| PROBLEM TO SOLVE |
All lines in the records that carry the string "even" are to be shown.

━━━━━ PROVIDED INFORMATION

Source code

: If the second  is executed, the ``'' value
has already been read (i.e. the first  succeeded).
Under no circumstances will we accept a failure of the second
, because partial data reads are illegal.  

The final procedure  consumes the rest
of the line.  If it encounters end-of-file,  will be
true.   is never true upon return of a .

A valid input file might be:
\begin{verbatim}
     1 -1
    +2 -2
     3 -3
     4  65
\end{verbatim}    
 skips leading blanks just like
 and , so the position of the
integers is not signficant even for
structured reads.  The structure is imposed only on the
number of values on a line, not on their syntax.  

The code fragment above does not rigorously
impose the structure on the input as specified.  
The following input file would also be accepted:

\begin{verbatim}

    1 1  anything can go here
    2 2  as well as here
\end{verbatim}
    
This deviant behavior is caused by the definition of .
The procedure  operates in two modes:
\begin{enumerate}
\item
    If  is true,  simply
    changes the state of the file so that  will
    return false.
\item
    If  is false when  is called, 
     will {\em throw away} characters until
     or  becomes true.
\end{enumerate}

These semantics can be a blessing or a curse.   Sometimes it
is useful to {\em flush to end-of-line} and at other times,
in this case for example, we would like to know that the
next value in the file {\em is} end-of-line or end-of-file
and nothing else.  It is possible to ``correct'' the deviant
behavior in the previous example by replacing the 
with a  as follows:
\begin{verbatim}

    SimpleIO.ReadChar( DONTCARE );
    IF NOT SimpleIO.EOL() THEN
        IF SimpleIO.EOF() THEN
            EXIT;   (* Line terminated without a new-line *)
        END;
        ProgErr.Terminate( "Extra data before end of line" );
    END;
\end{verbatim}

━━━━━━━━━━
━━━━━ PROVIDED INFORMATION

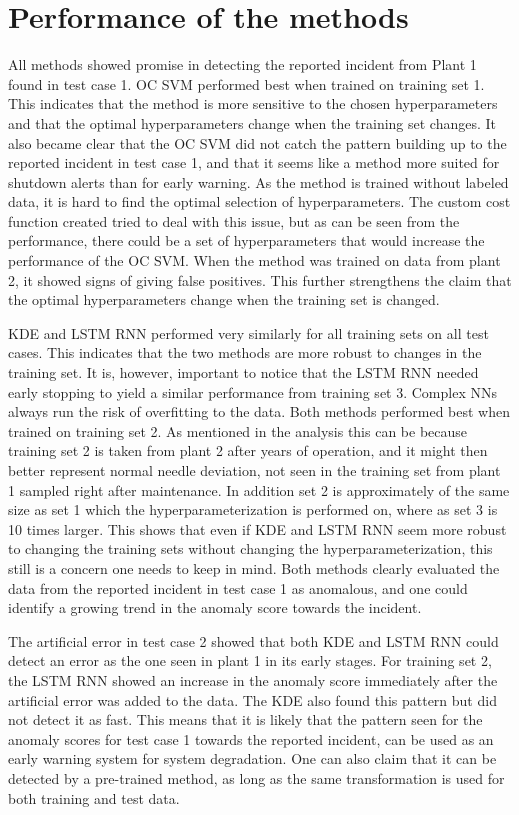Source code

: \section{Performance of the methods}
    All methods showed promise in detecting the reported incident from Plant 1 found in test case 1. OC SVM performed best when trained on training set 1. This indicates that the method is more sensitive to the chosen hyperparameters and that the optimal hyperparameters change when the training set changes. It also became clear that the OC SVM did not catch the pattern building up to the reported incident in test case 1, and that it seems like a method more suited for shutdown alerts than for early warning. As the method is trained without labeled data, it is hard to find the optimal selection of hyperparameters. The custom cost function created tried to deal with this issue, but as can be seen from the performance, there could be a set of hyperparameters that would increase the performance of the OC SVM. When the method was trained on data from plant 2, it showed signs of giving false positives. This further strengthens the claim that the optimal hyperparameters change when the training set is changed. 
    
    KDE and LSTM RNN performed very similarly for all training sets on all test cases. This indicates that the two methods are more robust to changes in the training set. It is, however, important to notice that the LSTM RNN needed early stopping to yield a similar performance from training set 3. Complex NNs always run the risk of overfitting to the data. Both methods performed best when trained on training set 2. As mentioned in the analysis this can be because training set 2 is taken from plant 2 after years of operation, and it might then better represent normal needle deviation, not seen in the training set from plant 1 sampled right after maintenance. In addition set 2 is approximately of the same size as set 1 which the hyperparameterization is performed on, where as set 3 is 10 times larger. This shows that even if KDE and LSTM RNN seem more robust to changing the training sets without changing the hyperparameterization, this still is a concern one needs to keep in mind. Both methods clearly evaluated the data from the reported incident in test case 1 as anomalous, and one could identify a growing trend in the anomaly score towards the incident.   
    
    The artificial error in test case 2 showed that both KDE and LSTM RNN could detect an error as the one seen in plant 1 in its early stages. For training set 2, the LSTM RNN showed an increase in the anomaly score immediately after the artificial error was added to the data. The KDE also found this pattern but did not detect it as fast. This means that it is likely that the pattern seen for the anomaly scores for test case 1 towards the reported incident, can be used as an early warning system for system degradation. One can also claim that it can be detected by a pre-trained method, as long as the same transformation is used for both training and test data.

━━━━━━━━━━

| PROBLEM SOLUTION |
integers is not signficant even for
    KDE and LSTM RNN performed very similarly for all training sets on all test cases. This indicates that the two methods are more robust to changes in the training set. It is, however, important to notice that the LSTM RNN needed early stopping to yield a similar performance from training set 3. Complex NNs always run the risk of overfitting to the data. Both methods performed best when trained on training set 2. As mentioned in the analysis this can be because training set 2 is taken from plant 2 after years of operation, and it might then better represent normal needle deviation, not seen in the training set from plant 1 sampled right after maintenance. In addition set 2 is approximately of the same size as set 1 which the hyperparameterization is performed on, where as set 3 is 10 times larger. This shows that even if KDE and LSTM RNN seem more robust to changing the training sets without changing the hyperparameterization, this still is a concern one needs to keep in mind. Both methods clearly evaluated the data from the reported incident in test case 1 as anomalous, and one could identify a growing trend in the anomaly score towards the incident.   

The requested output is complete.